Implementation Sobel operator in CUDA C on YUV video File

Posted by Unknown at 03:20 | 5 comments

Implementation Sobel operator in CUDA C on YUV video File

Today, we discuss Sobel operator and how to apply on YUV video file with step by step discussion. If you are not familiar with the sobel operator or don’t know in detail, don’t worry, we first discuss what is sobel operator followed by its C code.

Lets start our discussion.

First question is what is Sobel filter/operator?

The algorithm we will look at in this tutorial is an edge detection algorithm, specifically an edge detection algorithm based on the Sobel operator. This algorithm works by calculating the gradient of the intensity of the frame at each point, finding the direction of the change from light to dark and the magnitude of the change. This magnitude corresponds to how sharp the edge is.

If you are not aware how to apply sobel operator on image, please refer this link for that.

The Sobel Operator

To calculate the gradient of each point in the frame, the frame is convolved with the Sobel Kernel. Convolution is done by moving the kernel across the frame, one pixel at a time. At each pixel, the pixel and its neighbours are weighted by the corresponding value in the kernel, and summed to produce a new value. This operation is shown in the following diagram.

we treat it as though the kernel has been overlaid onto the frame, with the center pixel of the kernel aligning we the first pixel in the frame.
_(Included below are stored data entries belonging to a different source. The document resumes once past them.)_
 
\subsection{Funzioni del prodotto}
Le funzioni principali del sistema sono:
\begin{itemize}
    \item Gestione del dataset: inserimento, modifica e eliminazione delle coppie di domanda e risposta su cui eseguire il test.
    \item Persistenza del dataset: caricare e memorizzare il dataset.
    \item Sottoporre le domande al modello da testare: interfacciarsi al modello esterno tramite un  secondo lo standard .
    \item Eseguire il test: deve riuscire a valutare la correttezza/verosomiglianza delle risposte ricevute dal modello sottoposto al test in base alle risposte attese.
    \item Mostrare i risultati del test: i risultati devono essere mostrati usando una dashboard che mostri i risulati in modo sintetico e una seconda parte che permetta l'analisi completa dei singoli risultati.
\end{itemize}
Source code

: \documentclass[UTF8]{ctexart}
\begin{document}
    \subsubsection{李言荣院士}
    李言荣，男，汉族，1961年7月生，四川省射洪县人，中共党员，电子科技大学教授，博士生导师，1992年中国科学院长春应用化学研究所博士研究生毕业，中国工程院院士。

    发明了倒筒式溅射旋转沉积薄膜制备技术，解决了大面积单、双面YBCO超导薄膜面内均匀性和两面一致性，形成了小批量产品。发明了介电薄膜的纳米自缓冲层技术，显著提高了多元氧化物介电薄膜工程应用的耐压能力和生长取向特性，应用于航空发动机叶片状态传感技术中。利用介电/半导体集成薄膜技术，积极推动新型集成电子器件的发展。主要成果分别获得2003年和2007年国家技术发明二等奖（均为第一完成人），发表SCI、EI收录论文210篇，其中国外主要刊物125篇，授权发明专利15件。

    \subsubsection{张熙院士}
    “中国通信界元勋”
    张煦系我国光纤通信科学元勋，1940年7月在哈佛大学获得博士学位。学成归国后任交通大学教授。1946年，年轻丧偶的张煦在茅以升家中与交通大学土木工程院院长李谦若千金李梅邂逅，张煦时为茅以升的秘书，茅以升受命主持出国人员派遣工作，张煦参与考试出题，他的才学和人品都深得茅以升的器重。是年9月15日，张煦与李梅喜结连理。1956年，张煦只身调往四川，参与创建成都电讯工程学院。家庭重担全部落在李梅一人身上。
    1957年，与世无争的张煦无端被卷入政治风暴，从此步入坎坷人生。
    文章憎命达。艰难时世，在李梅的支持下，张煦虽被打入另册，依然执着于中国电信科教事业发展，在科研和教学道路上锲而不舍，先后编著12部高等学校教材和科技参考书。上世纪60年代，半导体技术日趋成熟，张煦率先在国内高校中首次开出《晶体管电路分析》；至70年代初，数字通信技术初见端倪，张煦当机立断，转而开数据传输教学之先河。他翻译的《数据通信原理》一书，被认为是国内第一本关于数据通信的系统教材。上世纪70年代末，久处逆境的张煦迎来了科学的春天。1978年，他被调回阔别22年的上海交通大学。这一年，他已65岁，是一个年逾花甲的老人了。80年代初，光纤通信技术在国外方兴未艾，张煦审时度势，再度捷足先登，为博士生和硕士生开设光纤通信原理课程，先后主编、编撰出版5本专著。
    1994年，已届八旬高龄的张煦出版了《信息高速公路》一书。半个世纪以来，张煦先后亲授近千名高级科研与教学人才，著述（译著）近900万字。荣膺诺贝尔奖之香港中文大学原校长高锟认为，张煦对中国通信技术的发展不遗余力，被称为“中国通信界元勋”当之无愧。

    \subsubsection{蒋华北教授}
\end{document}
Then we multiple each entry in the kernel by the value beneath it, and sum them to produce a single single output value from that pixel.

For the pixels on the boundary, we just ignore any entries in the kernel that fall outside.

Edge detection using the Sobel Operator applies two separate kernels to calculate the x and y gradients in the frame. The length of this gradient is then calculated and normalized to produce a single intensity approximately equal to the sharpness of the edge at that position.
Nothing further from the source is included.